Polyester films made of polyethylene terephthalate, polyethylene-2,6-naphthalate and the like are excellent in mechanical characteristic, heat resistance, dimensional stability, drug resistance, cost performance characteristic and so forth, and are applied in many uses by utilizing those performances. As one of the uses, a ribbon for thermal transfer can be cited.
A thermal transfer recording method that employs a ribbon for thermal transfer is excellent in cost performance, maintenance characteristic, operation characteristic and so forth and therefore are used in the fields of FAX, bar code printing and the like. In recent years, the use of color thermal transfer inks has added characteristics such as high definition and high image quality, and thus the thermal transfer recording method is used also in color thermal transfer printers and the like.

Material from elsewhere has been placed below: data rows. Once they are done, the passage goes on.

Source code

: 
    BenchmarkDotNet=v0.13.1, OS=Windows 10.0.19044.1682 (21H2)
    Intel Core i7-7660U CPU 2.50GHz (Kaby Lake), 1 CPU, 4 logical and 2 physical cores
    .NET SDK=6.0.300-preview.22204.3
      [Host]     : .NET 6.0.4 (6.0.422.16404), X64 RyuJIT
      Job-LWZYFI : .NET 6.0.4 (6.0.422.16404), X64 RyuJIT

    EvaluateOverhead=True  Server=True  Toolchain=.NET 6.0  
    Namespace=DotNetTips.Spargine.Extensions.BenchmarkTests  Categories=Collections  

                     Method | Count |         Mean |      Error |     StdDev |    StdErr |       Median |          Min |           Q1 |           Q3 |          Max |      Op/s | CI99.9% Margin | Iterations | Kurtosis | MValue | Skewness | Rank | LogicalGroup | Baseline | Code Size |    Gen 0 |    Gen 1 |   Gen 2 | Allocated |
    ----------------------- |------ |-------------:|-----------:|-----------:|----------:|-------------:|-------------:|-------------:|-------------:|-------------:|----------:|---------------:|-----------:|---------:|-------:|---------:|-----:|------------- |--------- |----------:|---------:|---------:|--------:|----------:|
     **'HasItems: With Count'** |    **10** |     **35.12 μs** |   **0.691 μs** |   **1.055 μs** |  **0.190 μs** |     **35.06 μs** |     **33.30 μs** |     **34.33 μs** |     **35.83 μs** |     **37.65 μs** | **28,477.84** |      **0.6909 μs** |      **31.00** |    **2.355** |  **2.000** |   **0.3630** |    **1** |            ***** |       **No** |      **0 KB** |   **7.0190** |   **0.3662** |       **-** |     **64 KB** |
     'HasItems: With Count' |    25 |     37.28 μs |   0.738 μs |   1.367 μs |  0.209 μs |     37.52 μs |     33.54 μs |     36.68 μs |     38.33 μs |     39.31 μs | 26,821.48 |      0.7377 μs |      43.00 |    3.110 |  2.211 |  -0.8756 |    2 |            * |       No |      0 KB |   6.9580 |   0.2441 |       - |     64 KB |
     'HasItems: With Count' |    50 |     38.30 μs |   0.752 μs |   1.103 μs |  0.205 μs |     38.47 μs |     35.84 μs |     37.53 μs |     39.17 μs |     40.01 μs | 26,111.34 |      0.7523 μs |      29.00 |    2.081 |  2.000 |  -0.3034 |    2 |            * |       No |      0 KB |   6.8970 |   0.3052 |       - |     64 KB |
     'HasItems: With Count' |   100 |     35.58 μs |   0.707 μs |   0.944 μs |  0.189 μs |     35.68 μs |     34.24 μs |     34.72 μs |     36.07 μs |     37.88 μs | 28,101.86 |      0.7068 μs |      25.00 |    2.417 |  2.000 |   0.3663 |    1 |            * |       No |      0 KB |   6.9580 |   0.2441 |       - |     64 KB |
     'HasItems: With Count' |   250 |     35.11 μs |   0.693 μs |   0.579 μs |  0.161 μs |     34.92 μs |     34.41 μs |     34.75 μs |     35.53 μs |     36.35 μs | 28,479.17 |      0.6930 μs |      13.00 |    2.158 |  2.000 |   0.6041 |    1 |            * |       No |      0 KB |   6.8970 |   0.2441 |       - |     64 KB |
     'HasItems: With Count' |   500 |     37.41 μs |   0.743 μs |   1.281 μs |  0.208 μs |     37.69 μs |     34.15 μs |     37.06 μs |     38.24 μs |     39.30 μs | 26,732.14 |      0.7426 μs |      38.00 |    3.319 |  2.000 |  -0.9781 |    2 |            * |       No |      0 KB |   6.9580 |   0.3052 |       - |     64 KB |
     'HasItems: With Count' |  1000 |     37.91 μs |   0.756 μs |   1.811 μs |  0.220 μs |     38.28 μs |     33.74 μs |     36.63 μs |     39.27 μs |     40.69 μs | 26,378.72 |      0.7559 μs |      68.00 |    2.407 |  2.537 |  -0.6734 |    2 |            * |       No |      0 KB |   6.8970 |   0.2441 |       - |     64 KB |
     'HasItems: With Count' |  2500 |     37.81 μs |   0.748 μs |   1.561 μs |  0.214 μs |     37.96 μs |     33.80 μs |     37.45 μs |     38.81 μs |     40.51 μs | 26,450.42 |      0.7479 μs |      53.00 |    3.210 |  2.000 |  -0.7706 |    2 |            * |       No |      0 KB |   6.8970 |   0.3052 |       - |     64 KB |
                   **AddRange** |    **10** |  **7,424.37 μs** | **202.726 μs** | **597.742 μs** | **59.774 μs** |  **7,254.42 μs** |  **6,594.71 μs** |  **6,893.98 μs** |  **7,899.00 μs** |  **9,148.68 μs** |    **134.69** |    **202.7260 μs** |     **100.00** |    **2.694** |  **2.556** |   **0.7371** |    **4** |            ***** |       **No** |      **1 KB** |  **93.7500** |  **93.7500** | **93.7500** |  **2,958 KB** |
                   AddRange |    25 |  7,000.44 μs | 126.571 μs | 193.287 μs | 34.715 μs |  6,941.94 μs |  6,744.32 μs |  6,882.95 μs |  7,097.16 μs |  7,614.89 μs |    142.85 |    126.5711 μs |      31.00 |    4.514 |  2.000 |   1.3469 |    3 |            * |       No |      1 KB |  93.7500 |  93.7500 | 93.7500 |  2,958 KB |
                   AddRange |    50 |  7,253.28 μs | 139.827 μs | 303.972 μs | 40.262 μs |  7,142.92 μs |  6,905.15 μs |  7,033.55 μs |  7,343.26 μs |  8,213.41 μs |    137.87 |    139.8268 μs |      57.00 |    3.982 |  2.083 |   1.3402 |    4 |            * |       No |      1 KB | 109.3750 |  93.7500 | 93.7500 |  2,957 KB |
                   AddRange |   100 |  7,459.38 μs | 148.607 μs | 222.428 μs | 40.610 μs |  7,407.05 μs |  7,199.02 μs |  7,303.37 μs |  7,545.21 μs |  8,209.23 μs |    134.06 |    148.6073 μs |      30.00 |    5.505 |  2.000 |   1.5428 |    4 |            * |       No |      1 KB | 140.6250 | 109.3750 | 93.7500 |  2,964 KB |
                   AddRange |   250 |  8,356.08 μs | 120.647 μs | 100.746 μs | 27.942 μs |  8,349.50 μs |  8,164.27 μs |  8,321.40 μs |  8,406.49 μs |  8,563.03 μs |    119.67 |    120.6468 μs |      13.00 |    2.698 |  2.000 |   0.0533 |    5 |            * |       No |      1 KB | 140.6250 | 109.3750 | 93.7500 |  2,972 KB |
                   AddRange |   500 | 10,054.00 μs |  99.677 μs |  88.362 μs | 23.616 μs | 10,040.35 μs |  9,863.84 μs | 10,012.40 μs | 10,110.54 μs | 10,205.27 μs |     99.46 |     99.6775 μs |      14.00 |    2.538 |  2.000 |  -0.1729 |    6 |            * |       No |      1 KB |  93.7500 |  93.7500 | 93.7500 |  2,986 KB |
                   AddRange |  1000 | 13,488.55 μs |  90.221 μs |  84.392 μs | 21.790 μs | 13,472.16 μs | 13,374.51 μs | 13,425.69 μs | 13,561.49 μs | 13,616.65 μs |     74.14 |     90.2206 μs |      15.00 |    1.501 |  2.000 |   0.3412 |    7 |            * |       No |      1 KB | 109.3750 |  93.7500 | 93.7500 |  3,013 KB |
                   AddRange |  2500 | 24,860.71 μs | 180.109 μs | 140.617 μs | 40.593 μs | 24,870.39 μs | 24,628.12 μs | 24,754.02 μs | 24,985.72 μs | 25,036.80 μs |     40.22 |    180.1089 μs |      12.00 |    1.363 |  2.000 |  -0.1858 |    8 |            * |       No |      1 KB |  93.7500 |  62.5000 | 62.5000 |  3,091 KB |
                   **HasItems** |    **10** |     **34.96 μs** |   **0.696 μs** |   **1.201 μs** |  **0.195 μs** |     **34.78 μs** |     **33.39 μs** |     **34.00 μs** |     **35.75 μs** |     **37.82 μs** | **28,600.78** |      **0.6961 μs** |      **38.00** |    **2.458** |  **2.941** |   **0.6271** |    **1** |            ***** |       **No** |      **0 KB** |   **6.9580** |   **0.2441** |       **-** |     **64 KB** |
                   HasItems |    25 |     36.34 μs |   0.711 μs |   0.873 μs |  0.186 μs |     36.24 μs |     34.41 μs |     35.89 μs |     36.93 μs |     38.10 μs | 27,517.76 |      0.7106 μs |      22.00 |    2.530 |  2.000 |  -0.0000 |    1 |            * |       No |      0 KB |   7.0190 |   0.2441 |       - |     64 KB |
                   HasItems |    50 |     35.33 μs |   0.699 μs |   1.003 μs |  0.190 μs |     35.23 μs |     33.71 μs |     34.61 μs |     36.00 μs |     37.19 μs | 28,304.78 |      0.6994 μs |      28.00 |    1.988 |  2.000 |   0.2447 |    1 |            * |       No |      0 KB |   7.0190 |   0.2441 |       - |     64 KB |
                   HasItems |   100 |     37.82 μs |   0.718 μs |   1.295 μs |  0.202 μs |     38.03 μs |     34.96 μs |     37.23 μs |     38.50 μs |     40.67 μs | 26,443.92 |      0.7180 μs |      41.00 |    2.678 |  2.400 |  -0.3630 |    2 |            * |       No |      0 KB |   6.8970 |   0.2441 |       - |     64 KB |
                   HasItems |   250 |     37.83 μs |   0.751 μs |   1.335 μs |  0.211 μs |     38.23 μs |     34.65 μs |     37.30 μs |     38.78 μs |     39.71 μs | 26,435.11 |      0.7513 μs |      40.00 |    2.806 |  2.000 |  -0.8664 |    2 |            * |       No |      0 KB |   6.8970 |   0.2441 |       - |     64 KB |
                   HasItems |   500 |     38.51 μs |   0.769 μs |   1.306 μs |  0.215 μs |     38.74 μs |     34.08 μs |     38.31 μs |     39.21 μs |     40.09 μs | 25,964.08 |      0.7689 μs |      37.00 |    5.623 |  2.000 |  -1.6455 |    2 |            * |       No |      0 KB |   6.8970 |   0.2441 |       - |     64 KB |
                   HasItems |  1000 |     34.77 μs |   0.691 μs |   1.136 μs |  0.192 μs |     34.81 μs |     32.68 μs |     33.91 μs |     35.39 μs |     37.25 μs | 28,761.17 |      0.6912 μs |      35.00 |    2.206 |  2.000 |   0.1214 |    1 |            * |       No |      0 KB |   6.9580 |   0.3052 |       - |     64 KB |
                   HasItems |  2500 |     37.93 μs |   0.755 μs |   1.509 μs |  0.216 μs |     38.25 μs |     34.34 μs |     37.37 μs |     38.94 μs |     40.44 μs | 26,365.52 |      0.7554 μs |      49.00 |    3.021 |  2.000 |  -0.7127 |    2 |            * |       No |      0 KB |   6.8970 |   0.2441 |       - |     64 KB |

Such thermal transfer recording methods are methods in which an ink ribbon for thermal transfer in which a thermal transfer layer that contains a color material such as a pigment or a dye and so forth, and a binding agent is provided on a polyester film is superposed on an image-receiving sheet and, from the reverse side of the thermal transfer ink ribbon, heat is applied by a thermal head to melt the aforementioned thermal transfer layer and therefore fuse it onto the image-receiving sheet so that an image is formed on this image-receiving sheet.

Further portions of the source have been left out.